Cette mercuriale n’eut d’autre effet que de provoquer chez Mercy un rire encore plus bruyant.

« J’avais déjà remarqué l’autre jour dans ses regards quelque chose de fantasque, dit M. Jonas s’adressant à miss Charity. Ce n’est pas comme vous, cousine, qui êtes un modèle de gravité, une vraie précieuse, enfin !

— Oh ! l’horreur ! est-il rococo !… murmura Mercy. Tenez, ma parole, il faut, ma Cherry, que vous veniez vous asseoir à ma place, auprès de lui. Je vais mourir de rire, bien sûr, s’il me reparle encore, c’est positif ! »

Pour prévenir cette funeste conséquence, la maligne chouette s’élança hors de sa place, et poussa sa sœur à l’endroit qu’elle venait de quitter.

« N’ayez pas peur de me serrer, dit M. Jonas. J’aime à être serré par les jeunes filles. Rapprochez-vous encore, cousine.

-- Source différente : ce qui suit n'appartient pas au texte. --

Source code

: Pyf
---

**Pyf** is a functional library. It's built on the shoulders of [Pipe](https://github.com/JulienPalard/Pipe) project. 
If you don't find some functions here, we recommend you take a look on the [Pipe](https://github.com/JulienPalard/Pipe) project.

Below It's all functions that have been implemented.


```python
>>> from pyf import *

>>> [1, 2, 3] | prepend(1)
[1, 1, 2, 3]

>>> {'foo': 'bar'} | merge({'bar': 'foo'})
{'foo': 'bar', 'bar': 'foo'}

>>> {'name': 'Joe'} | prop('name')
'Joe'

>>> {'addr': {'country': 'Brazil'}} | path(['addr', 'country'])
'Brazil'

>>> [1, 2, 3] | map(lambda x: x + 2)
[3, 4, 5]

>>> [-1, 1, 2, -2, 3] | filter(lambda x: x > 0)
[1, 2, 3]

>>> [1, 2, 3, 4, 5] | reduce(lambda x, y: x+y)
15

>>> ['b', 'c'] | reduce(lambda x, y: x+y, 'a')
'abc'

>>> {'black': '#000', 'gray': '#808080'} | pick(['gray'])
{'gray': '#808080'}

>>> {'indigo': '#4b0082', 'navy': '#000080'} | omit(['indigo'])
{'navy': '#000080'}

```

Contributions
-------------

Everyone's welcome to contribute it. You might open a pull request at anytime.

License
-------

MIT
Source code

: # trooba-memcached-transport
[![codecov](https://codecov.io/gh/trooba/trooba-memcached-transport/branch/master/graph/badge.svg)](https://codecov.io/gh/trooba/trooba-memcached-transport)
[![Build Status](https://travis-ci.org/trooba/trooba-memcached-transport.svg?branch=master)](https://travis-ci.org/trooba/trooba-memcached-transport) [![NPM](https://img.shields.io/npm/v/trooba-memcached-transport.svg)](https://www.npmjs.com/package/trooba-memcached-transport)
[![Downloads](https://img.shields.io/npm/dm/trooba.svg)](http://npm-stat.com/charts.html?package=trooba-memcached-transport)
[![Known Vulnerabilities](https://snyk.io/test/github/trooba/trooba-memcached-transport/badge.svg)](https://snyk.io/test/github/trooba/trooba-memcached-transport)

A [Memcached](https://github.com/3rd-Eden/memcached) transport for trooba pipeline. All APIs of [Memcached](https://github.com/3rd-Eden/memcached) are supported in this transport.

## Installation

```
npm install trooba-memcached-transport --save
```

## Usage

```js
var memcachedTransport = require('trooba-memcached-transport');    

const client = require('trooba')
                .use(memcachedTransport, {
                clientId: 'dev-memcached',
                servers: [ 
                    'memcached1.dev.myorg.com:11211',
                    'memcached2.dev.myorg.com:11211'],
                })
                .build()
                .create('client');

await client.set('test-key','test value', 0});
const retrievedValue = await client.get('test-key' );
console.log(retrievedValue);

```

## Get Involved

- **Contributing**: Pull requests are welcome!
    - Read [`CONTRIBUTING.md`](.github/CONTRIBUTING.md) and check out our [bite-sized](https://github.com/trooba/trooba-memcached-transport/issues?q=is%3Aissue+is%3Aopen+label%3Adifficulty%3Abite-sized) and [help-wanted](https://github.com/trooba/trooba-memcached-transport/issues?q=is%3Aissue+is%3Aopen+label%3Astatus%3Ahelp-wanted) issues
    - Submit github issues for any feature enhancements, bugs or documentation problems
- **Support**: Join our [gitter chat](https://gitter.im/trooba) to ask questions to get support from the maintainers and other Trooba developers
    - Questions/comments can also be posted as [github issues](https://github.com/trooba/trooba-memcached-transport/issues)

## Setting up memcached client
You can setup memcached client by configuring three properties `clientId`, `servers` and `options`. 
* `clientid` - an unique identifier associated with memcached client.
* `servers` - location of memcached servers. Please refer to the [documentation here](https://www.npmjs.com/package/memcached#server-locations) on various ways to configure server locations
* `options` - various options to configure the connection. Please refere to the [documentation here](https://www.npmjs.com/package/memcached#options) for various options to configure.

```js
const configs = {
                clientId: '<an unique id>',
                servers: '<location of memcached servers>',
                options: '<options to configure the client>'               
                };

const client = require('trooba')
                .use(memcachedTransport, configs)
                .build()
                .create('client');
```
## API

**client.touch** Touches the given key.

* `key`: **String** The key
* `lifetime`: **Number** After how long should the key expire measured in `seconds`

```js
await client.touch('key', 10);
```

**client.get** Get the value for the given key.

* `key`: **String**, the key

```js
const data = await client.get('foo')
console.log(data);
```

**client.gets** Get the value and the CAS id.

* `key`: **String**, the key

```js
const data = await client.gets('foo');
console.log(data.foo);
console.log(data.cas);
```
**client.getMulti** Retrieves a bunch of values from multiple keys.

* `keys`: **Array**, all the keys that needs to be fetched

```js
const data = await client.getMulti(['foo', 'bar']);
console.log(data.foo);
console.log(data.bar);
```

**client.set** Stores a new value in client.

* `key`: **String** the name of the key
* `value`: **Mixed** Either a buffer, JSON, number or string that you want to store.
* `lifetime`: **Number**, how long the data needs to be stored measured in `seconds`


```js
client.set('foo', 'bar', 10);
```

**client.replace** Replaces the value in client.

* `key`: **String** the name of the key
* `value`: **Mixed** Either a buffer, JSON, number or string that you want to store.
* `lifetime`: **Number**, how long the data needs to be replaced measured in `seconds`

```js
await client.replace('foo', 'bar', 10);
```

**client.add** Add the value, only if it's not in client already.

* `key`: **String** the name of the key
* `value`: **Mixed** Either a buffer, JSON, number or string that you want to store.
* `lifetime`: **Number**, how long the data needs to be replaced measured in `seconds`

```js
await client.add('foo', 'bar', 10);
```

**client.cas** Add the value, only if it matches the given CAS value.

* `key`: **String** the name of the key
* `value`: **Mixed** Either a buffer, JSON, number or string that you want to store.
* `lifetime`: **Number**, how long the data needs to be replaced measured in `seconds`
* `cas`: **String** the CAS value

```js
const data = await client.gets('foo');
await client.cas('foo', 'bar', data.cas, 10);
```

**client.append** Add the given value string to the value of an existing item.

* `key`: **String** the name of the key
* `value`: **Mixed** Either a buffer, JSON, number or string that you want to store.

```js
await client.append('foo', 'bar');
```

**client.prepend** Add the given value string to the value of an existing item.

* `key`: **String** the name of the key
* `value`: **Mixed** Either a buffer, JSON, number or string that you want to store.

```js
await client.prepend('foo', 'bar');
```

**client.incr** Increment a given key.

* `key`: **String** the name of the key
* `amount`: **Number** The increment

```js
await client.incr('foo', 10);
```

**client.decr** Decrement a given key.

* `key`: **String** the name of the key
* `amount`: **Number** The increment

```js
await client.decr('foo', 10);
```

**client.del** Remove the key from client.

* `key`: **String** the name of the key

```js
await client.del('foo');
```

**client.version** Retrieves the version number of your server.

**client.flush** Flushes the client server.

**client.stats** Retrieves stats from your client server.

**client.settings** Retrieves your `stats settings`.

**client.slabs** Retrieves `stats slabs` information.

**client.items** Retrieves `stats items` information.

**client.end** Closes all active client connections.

— Non, je vous remercie, monsieur, dit Charity.

— Bon, voilà l’autre qui rit de nouveau, dit M. Jonas ; c’est sans doute de mon père qu’elle rit, cela ne m’étonnerait pas. S’il vient à mettre sur sa tête son vieux bonnet de flanelle, je ne sais pas ce qu’elle est capable de faire ! Est-ce que mon père ronfle, Pecksniff ?

— Oui, monsieur Jonas.

— Voulez-vous avoir la bonté de lui marcher sur le pied ? dit le jeune gentleman ; le pied qui est de votre côté, c’est celui qui a la goutte. »

M. Pecksniff hésitait à lui rendre ce service d’ami. M. Jonas s’en acquitta lui-même tout en criant :

« Allons, mon père, éveillez-vous ; sinon, vous allez avoir le cauchemar et jeter des cris de mélusine. Avez-vous quelquefois le cauchemar, cousine ? demanda-t-il à sa voisine à voix basse et avec une galanterie caractéristique.

— Quelquefois, répondit Charity. Pas souvent.

— Et l’autre… dit M. Jonas, après une pause, a-t-elle aussi jamais eu le cauchemar ?

— Je l’ignore, répondit Charity. Vous pouvez le lui demander à elle-même.